In his rebuttal, Kaufer says he disagrees with “almost all” of O’Loughlin’s points.

“What is interesting is that the criticisms I hear often come from 2 opposite ends of the debate. On the one hand, there are those who say we should engage in greater levels of censorship to counter fraudulent reviews. On the other hand, we are critiqued that our guideline process is too stringent. Both viewpoints are flawed in their own unique ways.

“By giving customers a voice we have helped millions of travellers take better trips. Professional critics are free to disagree, but I am going to stand by the hundreds of millions of travellers and millions of business owners who also know from their own experience that TripAdvisor is a force for good for both the traveller community and for the global travel industry.”
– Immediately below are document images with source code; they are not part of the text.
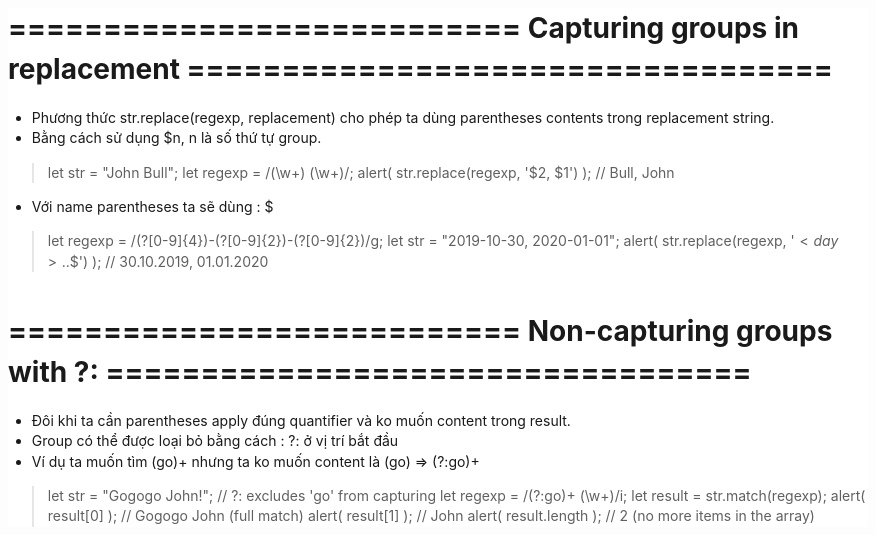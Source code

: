 
# =========================== Capturing groups in replacement ==================================
- Phương thức str.replace(regexp, replacement) cho phép ta dùng parentheses contents trong replacement string.
- Bằng cách sử dụng $n, n là số thứ tự group.


> let str = "John Bull";
> let regexp = /(\w+) (\w+)/;
> alert( str.replace(regexp, '$2, $1') ); // Bull, John

- Với name parentheses ta sẽ dùng : $<name>

> let regexp = /(?<year>[0-9]{4})-(?<month>[0-9]{2})-(?<day>[0-9]{2})/g;
> let str = "2019-10-30, 2020-01-01";
> alert( str.replace(regexp, '$<day>.$<month>.$<year>') );
> // 30.10.2019, 01.01.2020


# =========================== Non-capturing groups with ?: ==================================
- Đôi khi ta cần parentheses apply đúng quantifier và ko muốn content trong result.
- Group có thể được loại bỏ bằng cách : ?: ở vị trí bắt đầu
- Ví dụ ta muốn tìm (go)+ nhưng ta ko muốn content là (go) => (?:go)+


> let str = "Gogogo John!";
> // ?: excludes 'go' from capturing
> let regexp = /(?:go)+ (\w+)/i;
> let result = str.match(regexp);
> alert( result[0] ); // Gogogo John (full match)
> alert( result[1] ); // John
> alert( result.length ); // 2 (no more items in the array)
Larry Bradshaw - July 15, 2016 @ 13:07
I now question reviews on TripAdvisor. I had the unfortunate experience of staying at a name brand hotel in Surrey, BC. The TripAdvisor ratings said it was an awarded hotel. There were a few negative reviews but I always felt they can be explained away for a few sensible reasons. After staying at the hotel, I soon realized the negatives were accurate and gave the true story. After looking at the positive reviews, I noticed a few trends:
1. the majority of the reviewers were single review users
2. a significant number of them were local registered users (within 1 hr of Surrey)
3. the positive reviewers all commented on the same things, often praising the manager, the "(un)high quality" breakfast, the location etc.

I feel that the hotel is posting fake reviews by setting up TripAdvisor accounts under 100's of different name to gain the status they have achieved. That is not hard to do nowadays using proxy servers etc.

As a seasoned business traveller, I now look at TripAdvisor thru a different set of glasses. Single hotel reviewers opinions are scrutinized for a property if they seem to make up the majority of reviews. I compare that with other review sites where possible.

I feel TripAdvisor needs to better validate their direct reviewers by some means. Hotel referred reviews likely are not the problem here.